[Data excerpts]

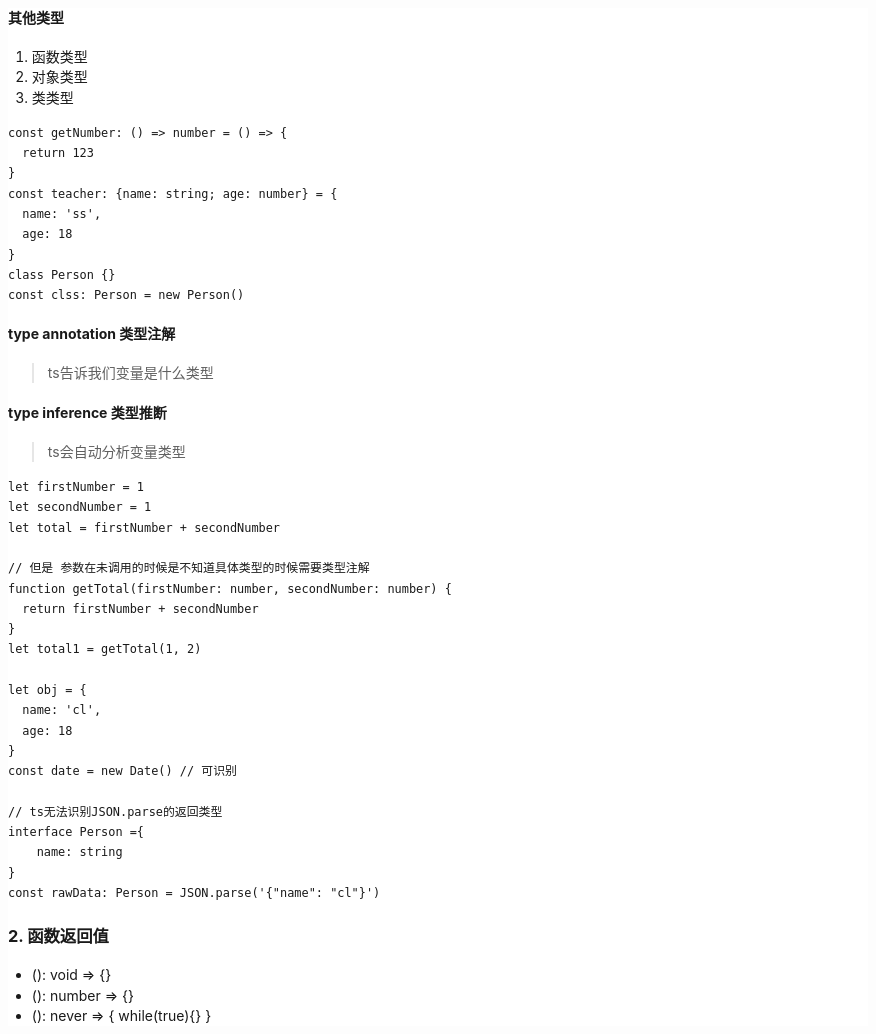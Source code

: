 #### 其他类型

1. 函数类型
1. 对象类型
1. 类类型

```
const getNumber: () => number = () => {
  return 123
}
const teacher: {name: string; age: number} = {
  name: 'ss',
  age: 18
}
class Person {}
const clss: Person = new Person()
```

#### type annotation 类型注解 

> ts告诉我们变量是什么类型

#### type inference 类型推断 

> ts会自动分析变量类型

```
let firstNumber = 1
let secondNumber = 1
let total = firstNumber + secondNumber

// 但是 参数在未调用的时候是不知道具体类型的时候需要类型注解
function getTotal(firstNumber: number, secondNumber: number) {
  return firstNumber + secondNumber
}
let total1 = getTotal(1, 2)

let obj = {
  name: 'cl',
  age: 18
}
const date = new Date() // 可识别

// ts无法识别JSON.parse的返回类型
interface Person ={
    name: string
}
const rawData: Person = JSON.parse('{"name": "cl"}')
```

### 2. 函数返回值

- (): void => {}
- (): number => {}
- (): never => {
    while(true){}
}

What to work on:
Where a line above contains the word "return", show that line.

Exercise answer:
  return 123
  return firstNumber + secondNumber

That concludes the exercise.